12.3. Using Serial Debuggers to Debug Open MPI Applications

Since the GNU debugger (gdb) is fairly ubiquitiously available, it is common to use a serial debugger for debugging Open MPI applications. Parallel debuggers are generally better, but gdb is free, and therefore quite common.

There are two common ways to use serial debuggers.

12.3.1. Attach to Individual Running MPI processes

You can use multiple invocations of a serial debugger to individually attach to every application process, or to a subset of application process.

If you are using gdb, then you would log onto the nodes where you want to debug application processes and invoke gdb specifying the gdb --pid option and the PID for each application process you want to attach to.

You can use a similar technique to attach to application processes in an application that was just invoked by mpirun(1).

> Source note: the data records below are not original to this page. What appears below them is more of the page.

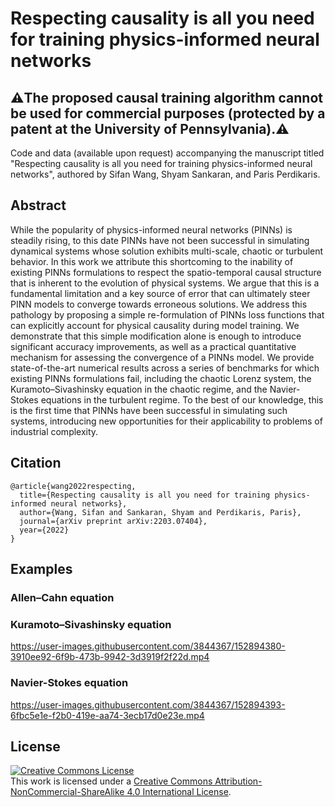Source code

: # Respecting causality is all you need for training physics-informed neural networks

## ⚠️The proposed causal training algorithm cannot be used for commercial purposes (protected by a patent at the University of Pennsylvania).⚠️

Code and data (available upon request) accompanying the manuscript titled "Respecting causality is all you need for training physics-informed neural networks", authored by Sifan Wang, Shyam Sankaran, and Paris Perdikaris.

## Abstract

While the popularity of physics-informed neural networks (PINNs) is steadily rising, to this date PINNs have not been successful in simulating dynamical systems whose solution exhibits multi-scale, chaotic or turbulent behavior. In this work we attribute this shortcoming to the inability of existing PINNs formulations to respect the spatio-temporal causal structure that is inherent to the evolution of physical systems. We argue that this is a fundamental limitation and a key source of error that can ultimately steer PINN models to converge towards erroneous solutions. We address this  pathology by proposing a simple re-formulation of PINNs loss functions that can explicitly account for physical causality during model training. We demonstrate that this simple modification alone is enough to introduce significant accuracy improvements, as well as a practical quantitative mechanism for assessing the convergence of a PINNs model. We provide state-of-the-art numerical results across a series of benchmarks for which existing PINNs formulations fail, including the chaotic Lorenz system, the Kuramoto–Sivashinsky equation in the chaotic regime, and the Navier-Stokes equations in the turbulent regime. To the best of our knowledge, this is the first time that PINNs have been successful in simulating such systems, introducing new opportunities for their applicability to problems of industrial complexity.

## Citation

    @article{wang2022respecting,
      title={Respecting causality is all you need for training physics-informed neural networks},
      author={Wang, Sifan and Sankaran, Shyam and Perdikaris, Paris},
      journal={arXiv preprint arXiv:2203.07404},
      year={2022}
    }


## Examples

### Allen–Cahn equation


### Kuramoto–Sivashinsky equation

https://user-images.githubusercontent.com/3844367/152894380-3910ee92-6f9b-473b-9942-3d3919f2f22d.mp4


### Navier-Stokes equation

https://user-images.githubusercontent.com/3844367/152894393-6fbc5e1e-f2b0-419e-aa74-3ecb17d0e23e.mp4


## License

<a rel="license" href="http://creativecommons.org/licenses/by-nc-sa/4.0/"><img alt="Creative Commons License" style="border-width:0" src="https://i.creativecommons.org/l/by-nc-sa/4.0/88x31.png" /></a><br />This work is licensed under a <a rel="license" href="http://creativecommons.org/licenses/by-nc-sa/4.0/">Creative Commons Attribution-NonCommercial-ShareAlike 4.0 International License</a>.
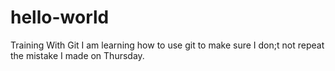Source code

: # hello-world
Training With Git
I am learning how to use git to make sure I don;t not repeat the mistake I made on Thursday.
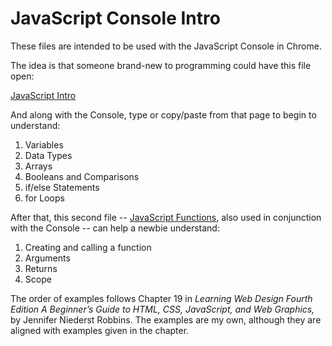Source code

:JavaScript Console Intro
========================

These files are intended to be used with the JavaScript Console in Chrome.

The idea is that someone brand-new to programming could have this file open:

[JavaScript Intro](http://macloo.github.io/javascript-console-intro/intro.html)

And along with the Console, type or copy/paste from that page to begin to understand:

1. Variables
2. Data Types
3. Arrays
4. Booleans and Comparisons
5. if/else Statements
6. for Loops

After that, this second file -- [JavaScript Functions](http://macloo.github.io/javascript-console-intro/functions.html), also used in conjunction with the Console -- can help a newbie understand:

1. Creating and calling a function
2. Arguments
3. Returns
4. Scope

The order of examples follows Chapter 19 in *Learning Web Design Fourth Edition
A Beginner’s Guide to HTML, CSS, JavaScript, and Web Graphics,* by Jennifer Niederst Robbins. The examples are my own, although they are aligned with examples given in the chapter.
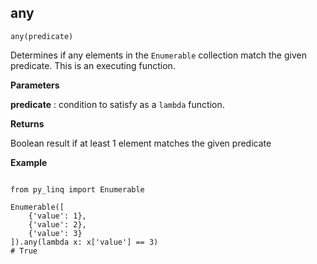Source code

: ## any

`any(predicate)`

Determines if any elements in the `Enumerable` collection match the given predicate. This is an executing function.

**Parameters**

__predicate__ : condition to satisfy as a `lambda` function.

**Returns**

Boolean result if at least 1 element matches the given predicate

**Example**

<pre><code>
from py_linq import Enumerable

Enumerable([
    {'value': 1},
    {'value': 2},
    {'value': 3}
]).any(lambda x: x['value'] == 3)
# True
</code></pre>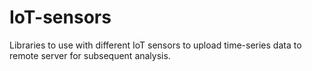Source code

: # IoT-sensors
Libraries to use with different IoT sensors to upload time-series data to remote server for subsequent analysis.
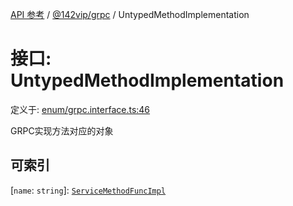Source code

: [API 参考](../../../index.md) / [@142vip/grpc](../index.md) / UntypedMethodImplementation

# 接口: UntypedMethodImplementation

定义于: [enum/grpc.interface.ts:46](https://github.com/142vip/core-x/blob/b6807ccf6c96718daee70c368eee9968a0b34d48/packages/grpc/src/enum/grpc.interface.ts#L46)

GRPC实现方法对应的对象

## 可索引

\[`name`: `string`\]: [`ServiceMethodFuncImpl`](../type-aliases/ServiceMethodFuncImpl.md)
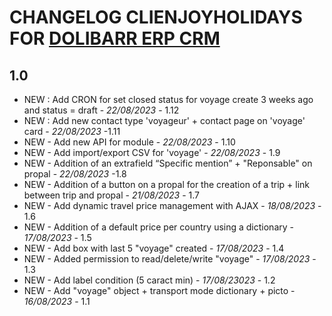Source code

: # CHANGELOG CLIENJOYHOLIDAYS FOR [DOLIBARR ERP CRM](https://www.dolibarr.org)

## 1.0

- NEW : Add CRON for set closed status for voyage create 3 weeks ago and status = draft - *22/08/2023* - 1.12
- NEW : Add new contact type 'voyageur' + contact page on 'voyage' card - *22/08/2023* -1.11
- NEW - Add new API for module - *22/08/2023* - 1.10
- NEW - Add import/export CSV for 'voyage' - *22/08/2023* - 1.9
- NEW - Addition of an extrafield “Specific mention” + "Reponsable" on propal - *22/08/2023* -1.8
- NEW - Addition of a button on a propal for the creation of a trip + link between trip and propal - *21/08/2023* - 1.7
- NEW - Add dynamic travel price management with AJAX - *18/08/2023* - 1.6
- NEW - Addition of a default price per country using a dictionary - *17/08/2023* - 1.5
- NEW - Add box with last 5 "voyage" created - *17/08/2023* - 1.4
- NEW - Added permission to read/delete/write "voyage" - *17/08/2023* - 1.3
- NEW - Add label condition (5 caract min) - *17/08/23023* - 1.2 
- NEW - Add "voyage" object + transport mode dictionary + picto - *16/08/2023* - 1.1
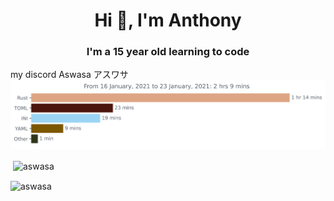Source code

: <h1 align="center">Hi 👋, I'm Anthony</h1>
<h3 align="center">I'm a 15 year old learning to code</h3>
my discord Aswasa アスワサ

<img src="https://github.com/Aswasa/aswasa/blob/main/images/stat.svg" alt="Aswasa WakaTime Activity"/>






<p>&nbsp;<img align="center" src="https://github-readme-stats.vercel.app/api?username=aswasa&show_icons=true&theme=dark&locale=en" alt="aswasa" /></p>

<p><img align="center" src="https://github-readme-streak-stats.herokuapp.com/?user=aswasa&theme=dark" alt="aswasa" /></p>

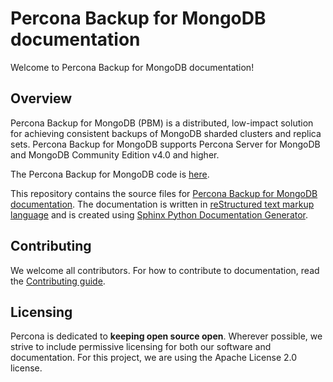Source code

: # Percona Backup for MongoDB documentation


Welcome to Percona Backup for MongoDB documentation!

## Overview

Percona Backup for MongoDB (PBM) is a distributed, low-impact solution for achieving
consistent backups of MongoDB sharded clusters and replica sets. Percona Backup for MongoDB supports Percona Server for MongoDB and MongoDB Community Edition v4.0 and higher.

The Percona Backup for MongoDB code is [here](https://github.com/percona/percona-backup-mongodb).

This repository contains the source files for [Percona Backup for MongoDB documentation](https://www.percona.com/doc/percona-backup-mongodb). The documentation is written in [reStructured text markup language](https://docutils.sourceforge.io/rst.html) and is created using [Sphinx Python Documentation Generator](https://www.sphinx-doc.org/en/master/). 

## Contributing

We welcome all contributors. For how to contribute to documentation, read the [Contributing guide](https://github.com/percona/pbm-docs/blob/master/CONTRIBUTING.md).
 
## Licensing

Percona is dedicated to **keeping open source open**. Wherever possible, we strive to include permissive licensing for both our software and documentation. For this project, we are using the Apache License 2.0 license. 
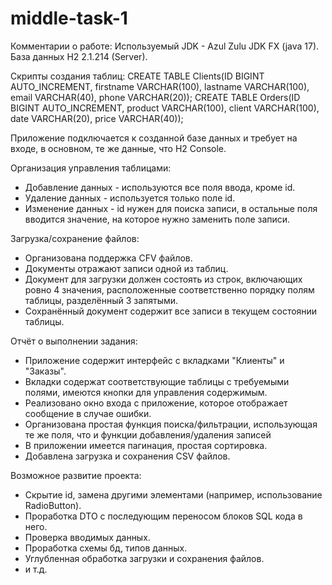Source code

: # middle-task-1
Комментарии о работе:
Используемый JDK - Azul Zulu JDK FX (java 17).
База данных H2 2.1.214 (Server).

Скрипты создания таблиц:
CREATE TABLE Clients(ID BIGINT AUTO_INCREMENT, firstname VARCHAR(100), lastname VARCHAR(100), email VARCHAR(40), phone VARCHAR(20));
CREATE TABLE Orders(ID BIGINT AUTO_INCREMENT, product VARCHAR(100), client VARCHAR(100), date VARCHAR(20), price VARCHAR(40));

Приложение подключается к созданной базе данных и требует на входе, в основном, те же данные, что H2 Console.

Организация управления таблицами:
- Добавление данных - используются все поля ввода, кроме id.
- Удаление данных - используется только поле id.
- Изменение данных - id нужен для поиска записи, в остальные поля вводится значение, на которое нужно заменить поле записи.

Загрузка/сохранение файлов:
- Организована поддержка CFV файлов.
- Документы отражают записи одной из таблиц.
- Документ для загрузки должен состоять из строк, включающих ровно 4 значения, расположенные соответственно порядку полям таблицы, разделённый 3 запятыми.
- Сохранённый документ содержит все записи в текущем состоянии таблицы.

Отчёт о выполнении задания:
- Приложение содержит интерфейс с вкладками "Клиенты" и "Заказы".
- Вкладки содержат соответствующие таблицы с требуемыми полями, имеются кнопки для управления содержимым.
- Реализовано окно входа с приложение, которое отображает сообщение в случае ошибки.
- Организована простая функция поиска/фильтрации, использующая те же поля, что и функции добавления/удаления записей
- В приложении имеется пагинация, простая сортировка.
- Добавлена загрузка и сохранения CSV файлов.

Возможное развитие проекта:
- Скрытие id, замена другими элементами (например, использование RadioButton).
- Проработка DTO с последующим переносом блоков SQL кода в него.
- Проверка вводимых данных.
- Проработка схемы бд, типов данных.
- Углубленная обработка загрузки и сохранения файлов.
- и т.д.
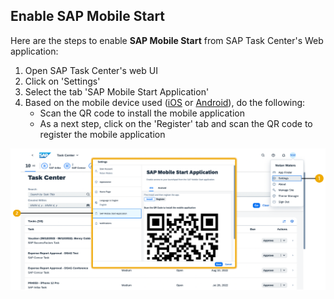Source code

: ## Enable SAP Mobile Start

Here are the steps to enable **SAP Mobile Start** from SAP Task Center's Web application:

1. Open SAP Task Center's web UI
2. Click on 'Settings'
3. Select the tab 'SAP Mobile Start Application'
4. Based on the mobile device used ([iOS](https://apps.apple.com/de/app/sap-mobile-start/id1540195902?l=en) or [Android](https://play.google.com/store/apps/details?id=com.sap.mobile.apps.sapstart&hl=de&gl=US)), do the following:
    * Scan the QR code to install the mobile application
    * As a next step, click on the 
    'Register' tab and scan the QR code to register the mobile application

![How to enable SAP Mobile Start](images/enable_mobile_start.png)

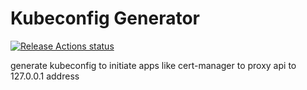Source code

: # Kubeconfig Generator

[![Release Actions status](https://github.com/nishantapatil3/kubeconfigGenerator/workflows/Release/badge.svg)](https://github.com/nishantapatil3/kubeconfigGenerator/actions)

generate kubeconfig to initiate apps like cert-manager to proxy api to 127.0.0.1 address
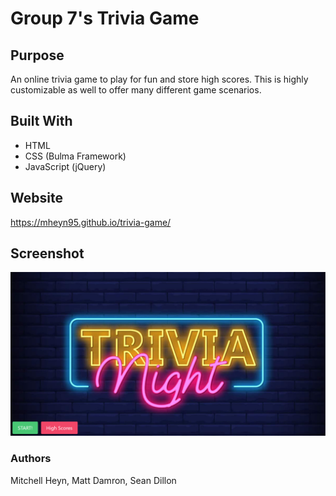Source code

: # Group 7's Trivia Game

## Purpose

An online trivia game to play for fun and store high scores. This is highly customizable as well to offer many different game scenarios.

## Built With

- HTML
- CSS (Bulma Framework)
- JavaScript (jQuery)

## Website

https://mheyn95.github.io/trivia-game/

## Screenshot

![Trivia Game Screen Shot](./assets/images/screenshot.png "Trivia Game Screen Shot")

### Authors

Mitchell Heyn, Matt Damron, Sean Dillon
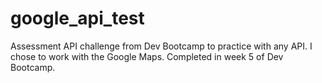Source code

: google_api_test
===============

Assessment API challenge from Dev Bootcamp to practice with any API.  I chose to work with the Google Maps.  Completed in week 5 of Dev Bootcamp.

An inelegant-but-functional technique commonly used with this method is to insert the following code in your application where you want to suspend the application process until the debugger is attached, such as just after MPI is initialized.

{
    volatile int i = 0;
    char hostname[256];
    gethostname(hostname, sizeof(hostname));
    printf("PID %d on %s ready for attach\n", getpid(), hostname);
    fflush(stdout);
    while (0 == i)
        sleep(5);
}

This code will output a line to stdout outputting the name of the host where the process is running and the PID to attach to. It will then spin on the sleep(3) function forever waiting for you to attach with a debugger. Using sleep(3) as the inside of the loop means that the processor won’t be pegged at 100% while waiting for you to attach.

Once you attach with a debugger, go up the function stack until you are in this block of code (you’ll likely attach during the sleep(3)) then set the variable i to a nonzero value. With GDB, the syntax is:

(gdb) set var i = 7

Then set a breakpoint after your block of code and continue execution until the breakpoint is hit. Now you have control of your live MPI application and use of the full functionality of the debugger.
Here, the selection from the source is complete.